It is evident from the inconclusive evidence in the literature, as well as from the present study, that more specific and valid oral health indicators are necessary for epidemiologic studies investigating the potential role of oral conditions with SCCHN risk. Tooth loss is the end-point of a series of events initiating in childhood and may be confounded by a variety of factors, including self-care attitudes, insurance status, access to care, and level and quality of dental care received [23]. Moreover, discrepancies between self-reports of periodontal health and actual clinical status have been documented in previous investigations [78, 79]. For example, in a prospective cohort study of male health professionals (HPFS—Health Professionals Follow-up Study), although risk estimates were elevated [hazards ratio (HR): 1.2; 95% CI: 0.69, 2.0] for moderate and (HR: 1.6; 95% CI: 0.84, 3.0) for severe tooth loss, the hazard ratio for self-reported periodontal disease with bone loss was lower (HR: 1.2, 95% CI: 0.73, 1.8) [23]. In spite of this, the use of self-reported tooth loss in epidemiologic studies has been proposed as valid approach for estimating clinical dental findings [80]. Despite some variation in self-reports [81], a congruence between self-reported remaining teeth and professional clinical examinations has been established [79, 8289]. Specifically, Buhlin [79] detected a (mean = 1.4; SD = 1.7) difference of self-reported versus clinically confirmed lost teeth, and in an earlier investigation, Douglass [85] reported a 0.97 correlation coefficient between the two measures. The incorporation of self-reported history of tooth mobility as a periodontal disease-specific indicator should be regarded as a minor improvement compared to previous investigations.

In conclusion, our data provide support for a possible modest association of periodontal disease, as measured by self-reported tooth loss indicators but not tooth loss per se, with SCCHN risk. The observed interaction between tooth mobility and smoking provides ground for additional research on mechanistic pathways of these two factors. The finding that routine dental visits were associated with a marked decrease in risk adds to the oral-systemic health interaction hypothesis and underlines the importance of oral disease prevention from a public health perspective. Development and application of more comprehensive indicators of oral health for population-based studies are warranted.

Acknowledgments

This study was supported in part by grants R01-CA90731 from the National Cancer Institute and P30ES10126 from National Institute of Environmental Health Sciences.

Abbreviations

CHANCE

Carolina Head and Neck Cancer Study

CI

Confidence interval

HR

Hazard ratio

ICR

Interaction contrast ratio

OR

Odds ratio

OPC

Oral/oropharyngeal cancer

SCCHN

Squamous cell carcinoma of the head and neck

Contributor Information

Kimon Divaris, Department of Epidemiology, CB#7435, Gillings School of Global Public Health, University of North Carolina, Chapel Hill, NC 27599-7435, USA; Department of Pediatric Dentistry, School of Dentistry, CB#7450, University of North Carolina, Chapel Hill, NC, USA.

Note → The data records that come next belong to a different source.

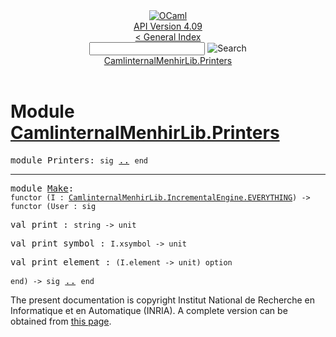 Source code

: <!-- ((! set title API !)) ((! set documentation !)) ((! set api !)) ((! set nobreadcrumb !)) -->
<div class="api"><header><nav class="toc brand"><a class="brand" href="https://ocaml.org/"><img src="colour-logo-gray.svg" class="svg" alt="OCaml"></a></nav><nav class="toc"><div class="toc_version"><a href="/docs" id="version-select">API Version 4.09</a></div><a href="index.html">&lt; General Index</a><div class="api_search"><input type="text" name="apisearch" id="api_search" oninput="mySearch(false);" onkeypress="this.oninput();" onclick="this.oninput();" onpaste="this.oninput();">
<img src="search_icon.svg" alt="Search" class="svg" onclick="mySearch(false)"></div>
<div id="search_results"></div><div class="toc_title"><a href="#top">CamlinternalMenhirLib.Printers</a></div><ul></ul></nav></header>

<h1>Module <a href="type_CamlinternalMenhirLib.Printers.html">CamlinternalMenhirLib.Printers</a></h1>

<pre><span id="MODULEPrinters"><span class="keyword">module</span> Printers</span>: <code class="code"><span class="keyword">sig</span></code> <a href="CamlinternalMenhirLib.Printers.html">..</a> <code class="code"><span class="keyword">end</span></code></pre><hr width="100%">

<pre><span id="MODULEMake"><span class="keyword">module</span> <a href="CamlinternalMenhirLib.Printers.Make.html">Make</a></span>: <div class="sig_block"><code class="code"><span class="keyword">functor</span>&nbsp;(</code><code class="code"><span class="constructor">I</span></code><code class="code">&nbsp;:&nbsp;</code><code class="type"><a href="CamlinternalMenhirLib.IncrementalEngine.EVERYTHING.html">CamlinternalMenhirLib.IncrementalEngine.EVERYTHING</a></code><code class="code">)&nbsp;<span class="keywordsign">-&gt;</span>&nbsp;</code><div class="sig_block"><code class="code"><span class="keyword">functor</span>&nbsp;(</code><code class="code"><span class="constructor">User</span></code><code class="code">&nbsp;:&nbsp;</code><code class="code"><span class="keyword">sig</span></code></div></div></pre><div class="sig_block">
<pre><span id="VALprint"><span class="keyword">val</span> print</span> : <code class="type">string -&gt; unit</code></pre>
<pre><span id="VALprint_symbol"><span class="keyword">val</span> print_symbol</span> : <code class="type">I.xsymbol -&gt; unit</code></pre>
<pre><span id="VALprint_element"><span class="keyword">val</span> print_element</span> : <code class="type">(I.element -&gt; unit) option</code></pre></div><pre><code class="code"><span class="keyword">end</span></code><code class="code">)&nbsp;<span class="keywordsign">-&gt;</span>&nbsp;</code><code class="code"><span class="keyword">sig</span></code> <a href="CamlinternalMenhirLib.Printers.Make.html">..</a> <code class="code"><span class="keyword">end</span></code></pre>
<div class="copyright">The present documentation is copyright Institut National de Recherche en Informatique et en Automatique (INRIA). A complete version can be obtained from <a href="http://caml.inria.fr/pub/docs/manual-ocaml/">this page</a>.</div></div> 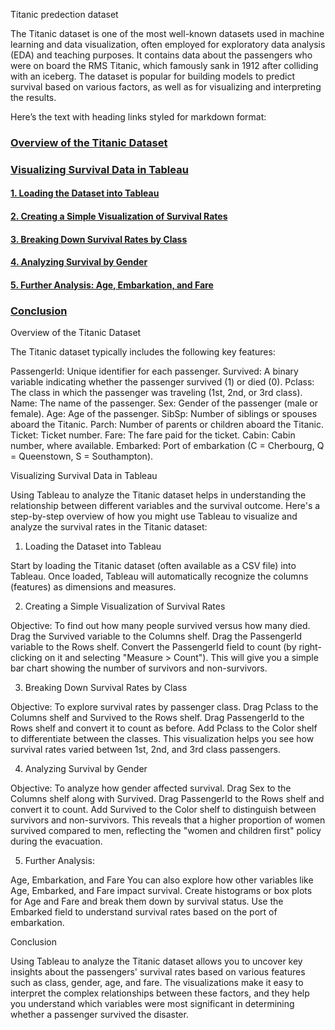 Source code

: Titanic predection dataset

The Titanic dataset is one of the most well-known datasets used in machine learning and data visualization, often employed for exploratory data analysis (EDA) and teaching purposes. It contains data about the passengers who were on board the RMS Titanic, which famously sank in 1912 after colliding with an iceberg. The dataset is popular for building models to predict survival based on various factors, as well as for visualizing and interpreting the results.

Here’s the text with heading links styled for markdown format:

### [Overview of the Titanic Dataset](#overview-of-the-titanic-dataset)

### [Visualizing Survival Data in Tableau](#visualizing-survival-data-in-tableau)

#### [1. Loading the Dataset into Tableau](#1-loading-the-dataset-into-tableau)

#### [2. Creating a Simple Visualization of Survival Rates](#2-creating-a-simple-visualization-of-survival-rates)

#### [3. Breaking Down Survival Rates by Class](#3-breaking-down-survival-rates-by-class)

#### [4. Analyzing Survival by Gender](#4-analyzing-survival-by-gender)

#### [5. Further Analysis: Age, Embarkation, and Fare](#5-further-analysis-age-embarkation-and-fare)

### [Conclusion](#conclusion)  

Overview of the Titanic Dataset

The Titanic dataset typically includes the following key features:

PassengerId: Unique identifier for each passenger.
Survived: A binary variable indicating whether the passenger survived (1) or died (0).
Pclass: The class in which the passenger was traveling (1st, 2nd, or 3rd class).
Name: The name of the passenger.
Sex: Gender of the passenger (male or female).
Age: Age of the passenger.
SibSp: Number of siblings or spouses aboard the Titanic.
Parch: Number of parents or children aboard the Titanic.
Ticket: Ticket number.
Fare: The fare paid for the ticket.
Cabin: Cabin number, where available.
Embarked: Port of embarkation (C = Cherbourg, Q = Queenstown, S = Southampton).

Visualizing Survival Data in Tableau

Using Tableau to analyze the Titanic dataset helps in understanding the relationship between different variables and the survival outcome. Here's a step-by-step overview of how you might use Tableau to visualize and analyze the survival rates in the Titanic dataset:

1. Loading the Dataset into Tableau

Start by loading the Titanic dataset (often available as a CSV file) into Tableau.
Once loaded, Tableau will automatically recognize the columns (features) as dimensions and measures.

2. Creating a Simple Visualization of Survival Rates

Objective: To find out how many people survived versus how many died.
Drag the Survived variable to the Columns shelf.
Drag the PassengerId variable to the Rows shelf.
Convert the PassengerId field to count (by right-clicking on it and selecting "Measure > Count").
This will give you a simple bar chart showing the number of survivors and non-survivors.

3. Breaking Down Survival Rates by Class

Objective: To explore survival rates by passenger class.
Drag Pclass to the Columns shelf and Survived to the Rows shelf.
Drag PassengerId to the Rows shelf and convert it to count as before.
Add Pclass to the Color shelf to differentiate between the classes.
This visualization helps you see how survival rates varied between 1st, 2nd, and 3rd class passengers.

4. Analyzing Survival by Gender

Objective: To analyze how gender affected survival.
Drag Sex to the Columns shelf along with Survived.
Drag PassengerId to the Rows shelf and convert it to count.
Add Survived to the Color shelf to distinguish between survivors and non-survivors.
This reveals that a higher proportion of women survived compared to men, reflecting the "women and children first" policy during the evacuation.

5. Further Analysis: 

Age, Embarkation, and Fare
You can also explore how other variables like Age, Embarked, and Fare impact survival.
Create histograms or box plots for Age and Fare and break them down by survival status.
Use the Embarked field to understand survival rates based on the port of embarkation.

Conclusion

Using Tableau to analyze the Titanic dataset allows you to uncover key insights about the passengers' survival rates based on various features such as class, gender, age, and fare. The visualizations make it easy to interpret the complex relationships between these factors, and they help you understand which variables were most significant in determining whether a passenger survived the disaster.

Andrew F. Olshan, Email: andy_olshan@unc.edu, Department of Epidemiology, CB#7435, Gillings School of Global Public Health, University of North Carolina, Chapel Hill, NC 27599-7435, USA; Departments of Otolaryngology/Head and Neck Surgery, University of North Carolina, Chapel Hill, NC, USA.

Joanna Smith, Department of Epidemiology, CB#7435, Gillings School of Global Public Health, University of North Carolina, Chapel Hill, NC 27599-7435, USA.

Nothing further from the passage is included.